## Activity
In this exercise, reproduce all the entries that follow exactly.

## Data to use

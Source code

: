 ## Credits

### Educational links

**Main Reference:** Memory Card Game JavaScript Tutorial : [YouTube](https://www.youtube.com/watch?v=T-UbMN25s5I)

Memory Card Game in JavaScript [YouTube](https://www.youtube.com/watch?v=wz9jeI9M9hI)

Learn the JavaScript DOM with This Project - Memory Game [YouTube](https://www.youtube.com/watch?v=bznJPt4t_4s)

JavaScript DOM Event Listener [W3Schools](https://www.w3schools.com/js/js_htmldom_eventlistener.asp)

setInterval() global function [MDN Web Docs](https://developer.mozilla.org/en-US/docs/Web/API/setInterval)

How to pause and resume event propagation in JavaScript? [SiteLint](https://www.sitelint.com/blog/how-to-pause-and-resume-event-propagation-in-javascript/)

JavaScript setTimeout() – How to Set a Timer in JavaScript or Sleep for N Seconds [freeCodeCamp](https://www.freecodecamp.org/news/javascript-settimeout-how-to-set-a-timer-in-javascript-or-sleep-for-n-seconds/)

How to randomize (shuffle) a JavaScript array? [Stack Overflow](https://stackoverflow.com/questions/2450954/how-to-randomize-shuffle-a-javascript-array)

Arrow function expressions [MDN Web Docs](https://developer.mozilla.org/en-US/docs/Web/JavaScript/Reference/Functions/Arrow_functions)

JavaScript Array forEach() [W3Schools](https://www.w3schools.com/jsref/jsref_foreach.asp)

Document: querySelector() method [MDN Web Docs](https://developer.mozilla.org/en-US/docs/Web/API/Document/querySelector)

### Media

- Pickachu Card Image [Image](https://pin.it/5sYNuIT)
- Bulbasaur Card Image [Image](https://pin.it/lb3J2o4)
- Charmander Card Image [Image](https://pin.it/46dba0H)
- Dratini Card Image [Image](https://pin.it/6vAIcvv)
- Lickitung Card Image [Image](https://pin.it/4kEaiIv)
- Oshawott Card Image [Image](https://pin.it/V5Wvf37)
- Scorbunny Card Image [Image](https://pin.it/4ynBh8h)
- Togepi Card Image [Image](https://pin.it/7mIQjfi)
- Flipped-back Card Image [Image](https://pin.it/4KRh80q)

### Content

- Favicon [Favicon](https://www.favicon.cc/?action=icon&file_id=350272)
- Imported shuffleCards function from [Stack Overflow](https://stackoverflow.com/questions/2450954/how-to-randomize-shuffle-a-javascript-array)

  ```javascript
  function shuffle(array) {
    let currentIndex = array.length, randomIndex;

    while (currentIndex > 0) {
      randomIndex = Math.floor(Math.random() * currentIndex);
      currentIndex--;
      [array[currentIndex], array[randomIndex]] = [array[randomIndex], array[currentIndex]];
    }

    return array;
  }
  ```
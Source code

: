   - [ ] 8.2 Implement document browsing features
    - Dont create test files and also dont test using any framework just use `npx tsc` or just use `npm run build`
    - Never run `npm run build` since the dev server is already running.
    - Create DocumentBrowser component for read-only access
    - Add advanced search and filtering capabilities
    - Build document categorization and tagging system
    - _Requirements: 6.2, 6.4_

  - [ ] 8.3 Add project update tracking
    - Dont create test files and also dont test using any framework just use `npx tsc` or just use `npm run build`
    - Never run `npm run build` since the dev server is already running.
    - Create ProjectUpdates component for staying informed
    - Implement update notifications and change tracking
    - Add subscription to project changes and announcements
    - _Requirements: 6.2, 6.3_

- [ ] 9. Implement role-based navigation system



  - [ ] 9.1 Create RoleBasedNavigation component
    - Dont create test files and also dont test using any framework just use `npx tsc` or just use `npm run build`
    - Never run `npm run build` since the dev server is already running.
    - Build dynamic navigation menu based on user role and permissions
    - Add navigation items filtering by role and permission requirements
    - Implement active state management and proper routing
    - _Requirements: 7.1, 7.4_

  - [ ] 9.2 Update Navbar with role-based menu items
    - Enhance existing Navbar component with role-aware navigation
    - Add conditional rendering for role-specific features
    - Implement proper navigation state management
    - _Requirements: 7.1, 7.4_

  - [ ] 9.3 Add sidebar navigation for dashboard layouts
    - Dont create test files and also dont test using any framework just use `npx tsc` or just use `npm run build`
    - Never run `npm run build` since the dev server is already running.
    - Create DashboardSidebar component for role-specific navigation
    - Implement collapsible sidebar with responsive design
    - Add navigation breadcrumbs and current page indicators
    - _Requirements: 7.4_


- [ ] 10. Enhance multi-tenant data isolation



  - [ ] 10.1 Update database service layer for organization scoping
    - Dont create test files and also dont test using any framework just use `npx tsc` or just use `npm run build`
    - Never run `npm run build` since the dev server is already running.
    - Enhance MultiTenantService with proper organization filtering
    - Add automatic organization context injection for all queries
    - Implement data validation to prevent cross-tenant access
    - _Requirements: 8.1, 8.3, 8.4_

## Your response
Source code

: ## Credits

### Educational links

**Main Reference:** Memory Card Game JavaScript Tutorial : [YouTube](https://www.youtube.com/watch?v=T-UbMN25s5I)

Memory Card Game in JavaScript [YouTube](https://www.youtube.com/watch?v=wz9jeI9M9hI)

Learn the JavaScript DOM with This Project - Memory Game [YouTube](https://www.youtube.com/watch?v=bznJPt4t_4s)

JavaScript DOM Event Listener [W3Schools](https://www.w3schools.com/js/js_htmldom_eventlistener.asp)

setInterval() global function [MDN Web Docs](https://developer.mozilla.org/en-US/docs/Web/API/setInterval)

How to pause and resume event propagation in JavaScript? [SiteLint](https://www.sitelint.com/blog/how-to-pause-and-resume-event-propagation-in-javascript/)

JavaScript setTimeout() – How to Set a Timer in JavaScript or Sleep for N Seconds [freeCodeCamp](https://www.freecodecamp.org/news/javascript-settimeout-how-to-set-a-timer-in-javascript-or-sleep-for-n-seconds/)

How to randomize (shuffle) a JavaScript array? [Stack Overflow](https://stackoverflow.com/questions/2450954/how-to-randomize-shuffle-a-javascript-array)

Arrow function expressions [MDN Web Docs](https://developer.mozilla.org/en-US/docs/Web/JavaScript/Reference/Functions/Arrow_functions)

JavaScript Array forEach() [W3Schools](https://www.w3schools.com/jsref/jsref_foreach.asp)

Document: querySelector() method [MDN Web Docs](https://developer.mozilla.org/en-US/docs/Web/API/Document/querySelector)

### Media

- Pickachu Card Image [Image](https://pin.it/5sYNuIT)
- Bulbasaur Card Image [Image](https://pin.it/lb3J2o4)
- Charmander Card Image [Image](https://pin.it/46dba0H)
- Dratini Card Image [Image](https://pin.it/6vAIcvv)
- Lickitung Card Image [Image](https://pin.it/4kEaiIv)
- Oshawott Card Image [Image](https://pin.it/V5Wvf37)
- Scorbunny Card Image [Image](https://pin.it/4ynBh8h)
- Togepi Card Image [Image](https://pin.it/7mIQjfi)
- Flipped-back Card Image [Image](https://pin.it/4KRh80q)

### Content

- Favicon [Favicon](https://www.favicon.cc/?action=icon&file_id=350272)
- Imported shuffleCards function from [Stack Overflow](https://stackoverflow.com/questions/2450954/how-to-randomize-shuffle-a-javascript-array)

  ```javascript
  function shuffle(array) {
    let currentIndex = array.length, randomIndex;

    while (currentIndex > 0) {
      randomIndex = Math.floor(Math.random() * currentIndex);
      currentIndex--;
      [array[currentIndex], array[randomIndex]] = [array[randomIndex], array[currentIndex]];
    }

    return array;
  }
  ```
Source code

:   - [ ] 8.2 Implement document browsing features
    - Dont create test files and also dont test using any framework just use `npx tsc` or just use `npm run build`
    - Never run `npm run build` since the dev server is already running.
    - Create DocumentBrowser component for read-only access
    - Add advanced search and filtering capabilities
    - Build document categorization and tagging system
    - _Requirements: 6.2, 6.4_

  - [ ] 8.3 Add project update tracking
    - Dont create test files and also dont test using any framework just use `npx tsc` or just use `npm run build`
    - Never run `npm run build` since the dev server is already running.
    - Create ProjectUpdates component for staying informed
    - Implement update notifications and change tracking
    - Add subscription to project changes and announcements
    - _Requirements: 6.2, 6.3_

- [ ] 9. Implement role-based navigation system



  - [ ] 9.1 Create RoleBasedNavigation component
    - Dont create test files and also dont test using any framework just use `npx tsc` or just use `npm run build`
    - Never run `npm run build` since the dev server is already running.
    - Build dynamic navigation menu based on user role and permissions
    - Add navigation items filtering by role and permission requirements
    - Implement active state management and proper routing
    - _Requirements: 7.1, 7.4_

  - [ ] 9.2 Update Navbar with role-based menu items
    - Enhance existing Navbar component with role-aware navigation
    - Add conditional rendering for role-specific features
    - Implement proper navigation state management
    - _Requirements: 7.1, 7.4_

  - [ ] 9.3 Add sidebar navigation for dashboard layouts
    - Dont create test files and also dont test using any framework just use `npx tsc` or just use `npm run build`
    - Never run `npm run build` since the dev server is already running.
    - Create DashboardSidebar component for role-specific navigation
    - Implement collapsible sidebar with responsive design
    - Add navigation breadcrumbs and current page indicators
    - _Requirements: 7.4_


- [ ] 10. Enhance multi-tenant data isolation



  - [ ] 10.1 Update database service layer for organization scoping
    - Dont create test files and also dont test using any framework just use `npx tsc` or just use `npm run build`
    - Never run `npm run build` since the dev server is already running.
    - Enhance MultiTenantService with proper organization filtering
    - Add automatic organization context injection for all queries
    - Implement data validation to prevent cross-tenant access
    - _Requirements: 8.1, 8.3, 8.4_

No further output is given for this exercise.